统计研究 ›› 2020, Vol. 37 ›› Issue (9): 95-105.doi: 10.19343/j.cnki.11-1302/c.2020.09.009

• • 上一篇    下一篇

高维数据的稳健二分类方法

史兴杰 王赛旎 李扬   

  • 出版日期:2020-09-25 发布日期:2020-09-18

Robust Binary Classification of High-dimensional Data

Shi Xingjie Wang Saini Li Yang   

  • Online:2020-09-25 Published:2020-09-18

摘要: 对于实证研究中经常遇到变量维数高和存在异常值的二分类问题,探索稳健的高维二分类方法显得尤为重要。本文提出基于Lasso惩罚的光滑0-1损失函数二分类法,并利用Fabs 算法高效地解决了变量选择和参数估计问题。数值模拟的结果表明,在不同异常值比例下该方法均具有良好的稳健性。基于CHIP 2013年度数据,利用该方法对农民工子女高中入学决定的影响因素进行了实证研究。分析发现,农民工父母的教育水平、教育水平与家庭经济状况的交互作用、农民工子女性别、性别与民族的交互作用均对农民工子女的入学决定有重要影响。

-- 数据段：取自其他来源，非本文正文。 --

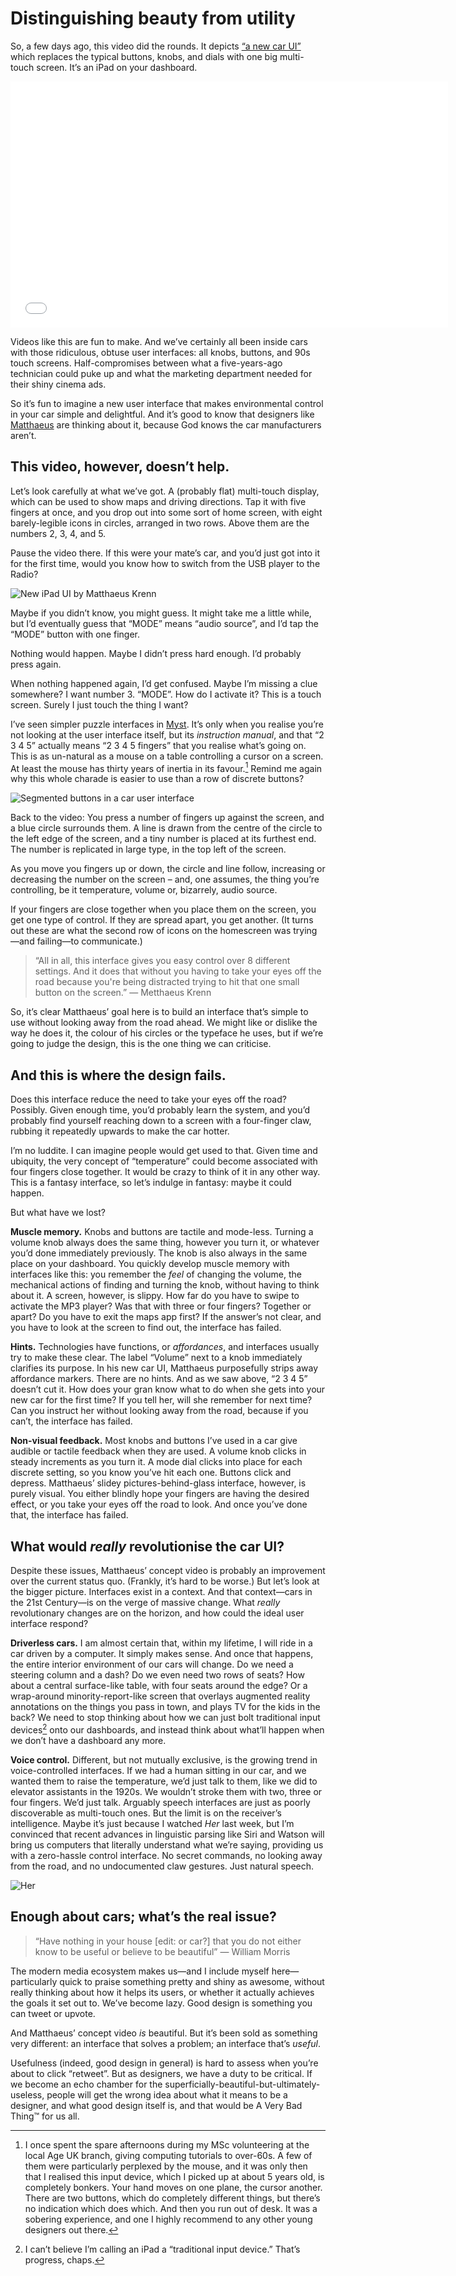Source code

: # Distinguishing beauty from utility

So, a few days ago, this video did the rounds. It depicts [“a new car UI”](http://matthaeuskrenn.com/new-car-ui/) which replaces the typical buttons, knobs, and dials with one big multi-touch screen. It’s an iPad on your dashboard.

<iframe width="700" height="394" src="//www.youtube-nocookie.com/embed/XVbuk3jizGM" frameborder="0" allowfullscreen></iframe>

Videos like this are fun to make. And we’ve certainly all been inside cars with those ridiculous, obtuse user interfaces: all knobs, buttons, and 90s touch screens. Half-compromises between what a five-years-ago technician could puke up and what the marketing department needed for their shiny cinema ads.

So it’s fun to imagine a new user interface that makes environmental control in your car simple and delightful. And it’s good to know that designers like [Matthaeus](https://twitter.com/matthaeus) are thinking about it, because God knows the car manufacturers aren’t.

## This video, however, doesn’t help.

Let’s look carefully at what we’ve got. A (probably flat) multi-touch display, which can be used to show maps and driving directions. Tap it with five fingers at once, and you drop out into some sort of home screen, with eight barely-legible icons in circles, arranged in two rows. Above them are the numbers 2, 3, 4, and 5.

Pause the video there. If this were your mate’s car, and you’d just got into it for the first time, would you know how to switch from the USB player to the Radio?

![New iPad UI by Matthaeus Krenn](/media/ipad-ui-matthaeus.png)

Maybe if you didn’t know, you might guess. It might take me a little while, but I’d eventually guess that “MODE” means “audio source”, and I’d tap the “MODE” button with one finger.

Nothing would happen. Maybe I didn’t press hard enough. I’d probably press again.

When nothing happened again, I’d get confused. Maybe I’m missing a clue somewhere? I want number 3. “MODE”. How do I activate it? This is a touch screen. Surely I just touch the thing I want?

I’ve seen simpler puzzle interfaces in [Myst](https://en.wikipedia.org/wiki/Myst). It’s only when you realise you’re not looking at the user interface itself, but its *instruction manual*, and that “2 3 4 5” actually means “2 3 4 5 fingers” that you realise what’s going on. This is as un-natural as a mouse on a table controlling a cursor on a screen. At least the mouse has thirty years of inertia in its favour.[^1] Remind me again why this whole charade is easier to use than a row of discrete buttons?

[^1]: I once spent the spare afternoons during my MSc volunteering at the local Age UK branch, giving computing tutorials to over-60s. A few of them were particularly perplexed by the mouse, and it was only then that I realised this input device, which I picked up at about 5 years old, is completely bonkers. Your hand moves on one plane, the cursor another. There are two buttons, which do completely different things, but there’s no indication which does which. And then you run out of desk. It was a sobering experience, and one I highly recommend to any other young designers out there.

![Segmented buttons in a car user interface](/media/ipad-ui-straw-man.png)

Back to the video: You press a number of fingers up against the screen, and a blue circle surrounds them. A line is drawn from the centre of the circle to the left edge of the screen, and a tiny number is placed at its furthest end. The number is replicated in large type, in the top left of the screen.

As you move you fingers up or down, the circle and line follow, increasing or decreasing the number on the screen – and, one assumes, the thing you’re controlling, be it temperature, volume or, bizarrely, audio source.

If your fingers are close together when you place them on the screen, you get one type of control. If they are spread apart, you get another. (It turns out these are what the second row of icons on the homescreen was trying—and failing—to communicate.)

>  “All in all, this interface gives you easy control over 8 different settings. And it does that without you having to take your eyes off the road because you're being distracted trying to hit that one small button on the screen.” — Metthaeus Krenn

So, it’s clear Matthaeus’ goal here is to build an interface that’s simple to use without looking away from the road ahead. We might like or dislike the way he does it, the colour of his circles or the typeface he uses, but if we’re going to judge the design, this is the one thing we can criticise.

## And this is where the design fails.

Does this interface reduce the need to take your eyes off the road? Possibly. Given enough time, you’d probably learn the system, and you’d probably find yourself reaching down to a screen with a four-finger claw, rubbing it repeatedly upwards to make the car hotter.

I’m no luddite. I can imagine people would get used to that. Given time and ubiquity, the very concept of “temperature” could become associated with four fingers close together. It would be crazy to think of it in any other way. This is a fantasy interface, so let’s indulge in fantasy: maybe it could happen.

But what have we lost?

**Muscle memory.** Knobs and buttons are tactile and mode-less. Turning a volume knob always does the same thing, however you turn it, or whatever you’d done immediately previously. The knob is also always in the same place on your dashboard. You quickly develop muscle memory with interfaces like this: you remember the *feel* of changing the volume, the mechanical actions of finding and turning the knob, without having to think about it. A screen, however, is slippy. How far do you have to swipe to activate the MP3 player? Was that with three or four fingers? Together or apart? Do you have to exit the maps app first? If the answer’s not clear, and you have to look at the screen to find out, the interface has failed.

**Hints.** Technologies have functions, or *affordances*, and interfaces usually try to make these clear. The label “Volume” next to a knob immediately clarifies its purpose. In his new car UI, Matthaeus purposefully strips away affordance markers. There are no hints. And as we saw above, “2 3 4 5” doesn’t cut it. How does your gran know what to do when she gets into your new car for the first time? If you tell her, will she remember for next time? Can you instruct her without looking away from the road, because if you can’t, the interface has failed.

**Non-visual feedback.** Most knobs and buttons I’ve used in a car give audible or tactile feedback when they are used. A volume knob clicks in steady increments as you turn it. A mode dial clicks into place for each discrete setting, so you know you’ve hit each one. Buttons click and depress. Matthaeus’ slidey pictures-behind-glass interface, however, is purely visual. You either blindly hope your fingers are having the desired effect, or you take your eyes off the road to look. And once you’ve done that, the interface has failed.

## What would *really* revolutionise the car UI?

Despite these issues, Matthaeus’ concept video is probably an improvement over the current status quo. (Frankly, it’s hard to be worse.) But let’s look at the bigger picture. Interfaces exist in a context. And that context—cars in the 21st Century—is on the verge of massive change. What *really* revolutionary changes are on the horizon, and how could the ideal user interface respond?

**Driverless cars.** I am almost certain that, within my lifetime, I will ride in a car driven by a computer. It simply makes sense. And once that happens, the entire interior environment of our cars will change. Do we need a steering column and a dash? Do we even need two rows of seats? How about a central surface-like table, with four seats around the edge? Or a wrap-around minority-report-like screen that overlays augmented reality annotations on the things you pass in town, and plays TV for the kids in the back? We need to stop thinking about how we can just bolt traditional input devices[^2] onto our dashboards, and instead think about what’ll happen when we don’t have a dashboard any more.

[^2]: I can’t believe I’m calling an iPad a “traditional input device.” That’s progress, chaps.

**Voice control.** Different, but not mutually exclusive, is the growing trend in voice-controlled interfaces. If we had a human sitting in our car, and we wanted them to raise the temperature, we’d just talk to them, like we did to elevator assistants in the 1920s. We wouldn’t stroke them with two, three or four fingers. We’d just talk. Arguably speech interfaces are just as poorly discoverable as multi-touch ones. But the limit is on the receiver’s intelligence. Maybe it’s just because I watched *Her* last week, but I’m convinced that recent advances in linguistic parsing like Siri and Watson will bring us computers that literally understand what we’re saying, providing us with a zero-hassle control interface. No secret commands, no looking away from the road, and no undocumented claw gestures. Just natural speech.

![Her](/media/her-skyscrapers.jpg)

## Enough about cars; what’s the real issue?

> “Have nothing in your house [edit: or car?] that you do not either know to be useful or believe to be beautiful” — William Morris

The modern media ecosystem makes us—and I include myself here—particularly quick to praise something pretty and shiny as awesome, without really thinking about how it helps its users, or whether it actually achieves the goals it set out to. We’ve become lazy. Good design is something you can tweet or upvote.

And Matthaeus’ concept video *is* beautiful. But it’s been sold as something very different: an interface that solves a problem; an interface that’s *useful*.

Usefulness (indeed, good design in general) is hard to assess when you’re about to click “retweet”. But as designers, we have a duty to be critical. If we become an echo chamber for the superficially-beautiful-but-ultimately-useless, people will get the wrong idea about what it means to be a designer, and what good design itself is, and that would be A Very Bad Thing&trade; for us all.

<link href="/post/whats-in-a-checkbox">
<link href="/post/why-i-wireframe-in-pencil">
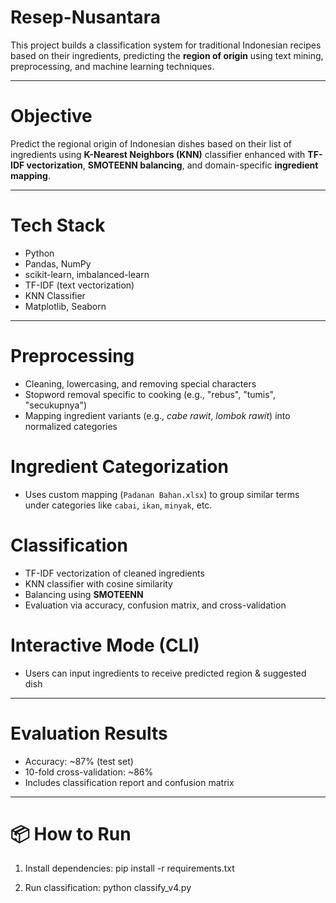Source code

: # Resep-Nusantara
This project builds a classification system for traditional Indonesian recipes based on their ingredients, predicting the **region of origin** using text mining, preprocessing, and machine learning techniques.

---

# Objective
Predict the regional origin of Indonesian dishes based on their list of ingredients using **K-Nearest Neighbors (KNN)** classifier enhanced with **TF-IDF vectorization**, **SMOTEENN balancing**, and domain-specific **ingredient mapping**.

---

# Tech Stack
- Python
- Pandas, NumPy
- scikit-learn, imbalanced-learn
- TF-IDF (text vectorization)
- KNN Classifier
- Matplotlib, Seaborn

---

# Preprocessing
- Cleaning, lowercasing, and removing special characters
- Stopword removal specific to cooking (e.g., "rebus", "tumis", "secukupnya")
- Mapping ingredient variants (e.g., *cabe rawit*, *lombok rawit*) into normalized categories

# Ingredient Categorization
- Uses custom mapping (`Padanan Bahan.xlsx`) to group similar terms under categories like `cabai`, `ikan`, `minyak`, etc.

# Classification
- TF-IDF vectorization of cleaned ingredients
- KNN classifier with cosine similarity
- Balancing using **SMOTEENN**
- Evaluation via accuracy, confusion matrix, and cross-validation

# Interactive Mode (CLI)
- Users can input ingredients to receive predicted region & suggested dish

---

# Evaluation Results
- Accuracy: ~87% (test set)
- 10-fold cross-validation: ~86%
- Includes classification report and confusion matrix

---

# 📦 How to Run
1. Install dependencies:
pip install -r requirements.txt

2. Run classification:
   python classify_v4.py

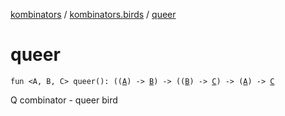 [kombinators](../index.md) / [kombinators.birds](index.md) / [queer](./queer.md)

# queer

`fun <A, B, C> queer(): ((`[`A`](queer.md#A)`) -> `[`B`](queer.md#B)`) -> ((`[`B`](queer.md#B)`) -> `[`C`](queer.md#C)`) -> (`[`A`](queer.md#A)`) -> `[`C`](queer.md#C)

Q combinator - queer bird

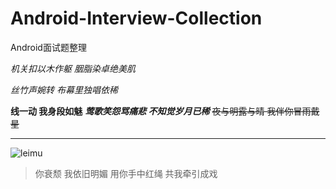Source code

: # Android-Interview-Collection
Android面试题整理

*机关扣以木作躯 胭脂染卓绝美肌*  

_丝竹声婉转 布幕里独唱依稀_  

**线一动 我身段如魅**
***莺歌笑怨骂痛悲 不知觉岁月已稀***
~~夜与明露与晴 我伴你冒雨戴星~~
****
![leimu](https://timgsa.baidu.com/timg?image&quality=80&size=b9999_10000&sec=1556126385&di=ee3110e4db76ef5e81a65fd515805c12&imgtype=jpg&er=1&src=http%3A%2F%2Fi0.hdslb.com%2Fbfs%2Farticle%2F968355315d2786b0191bb627eef125d3a0a86c63.jpg)

>你衰颓 我依旧明媚
>用你手中红绳 共我牵引成戏

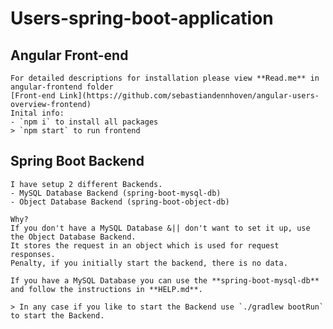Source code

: # Users-spring-boot-application

## Angular Front-end
    For detailed descriptions for installation please view **Read.me** in angular-frontend folder
    [Front-end Link](https://github.com/sebastiandennhoven/angular-users-overview-frontend)
    Inital info:
    - `npm i` to install all packages
    > `npm start` to run frontend

## Spring Boot Backend
    I have setup 2 different Backends.
    - MySQL Database Backend (spring-boot-mysql-db)
    - Object Database Backend (spring-boot-object-db)

    Why?
    If you don't have a MySQL Database &|| don't want to set it up, use the Object Database Backend.
    It stores the request in an object which is used for request responses.
    Penalty, if you initially start the backend, there is no data.

    If you have a MySQL Database you can use the **spring-boot-mysql-db** and follow the instructions in **HELP.md**.

    > In any case if you like to start the Backend use `./gradlew bootRun` to start the Backend.
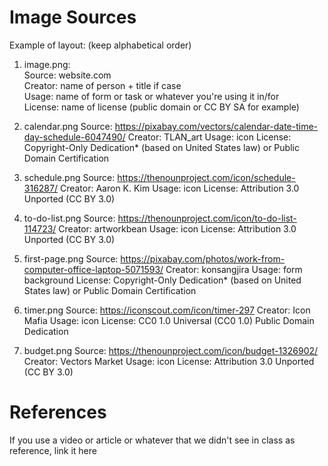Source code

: # Image Sources

Example of layout: (keep alphabetical order)
1. image.png: <br>
    Source: website.com <br>
    Creator: name of person + title if case <br>
    Usage: name of form or task or whatever you're using it in/for <br>
    License: name of license (public domain or CC BY SA for example) <br>

2. calendar.png
    Source: https://pixabay.com/vectors/calendar-date-time-day-schedule-6047490/
    Creator: TLAN_art
    Usage: icon
    License: Copyright-Only Dedication* (based on United States law) or Public Domain Certification

    
2. schedule.png
    Source: https://thenounproject.com/icon/schedule-316287/
    Creator: Aaron K. Kim
    Usage: icon
    License: Attribution 3.0 Unported (CC BY 3.0)

3. to-do-list.png
    Source: https://thenounproject.com/icon/to-do-list-114723/
    Creator: artworkbean
    Usage: icon
    License: Attribution 3.0 Unported (CC BY 3.0)

4. first-page.png
    Source: https://pixabay.com/photos/work-from-computer-office-laptop-5071593/
    Creator: konsangjira
    Usage: form background
    License: Copyright-Only Dedication* (based on United States law) or Public Domain Certification

5. timer.png
    Source: https://iconscout.com/icon/timer-297
    Creator: Icon Mafia
    Usage: icon
    License: CC0 1.0 Universal (CC0 1.0) Public Domain Dedication

6. budget.png
    Source: https://thenounproject.com/icon/budget-1326902/
    Creator: Vectors Market
    Usage: icon
    License: Attribution 3.0 Unported (CC BY 3.0)


# References

If you use a video or article or whatever that we didn't see in class as reference, link it here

关键词: 0-1损失, Fabs算法, 变量选择, 稳健二分类

Abstract: In the empirical research, we usually face high-dimensional data with outliers, so robust binary classification methods are very important. In this paper, we propose a robust method, the Lasso regularized smooth 0-1 loss. Based on Fabs algorithm, we provide an efficient solution for variable selection and parameter estimation. The simulation result shows that the proposed method has robust performance in the presence of various proportions of outliers. An empirical study based on CHIP 2013 dataset demonstrates that many factors have an important effect on the high school enrollment of migrant workers’ children, namely parents’ education levels, students’ gender, and interaction effects between parents’ education levels and family financial conditions, and between students’ gender and ethnicity.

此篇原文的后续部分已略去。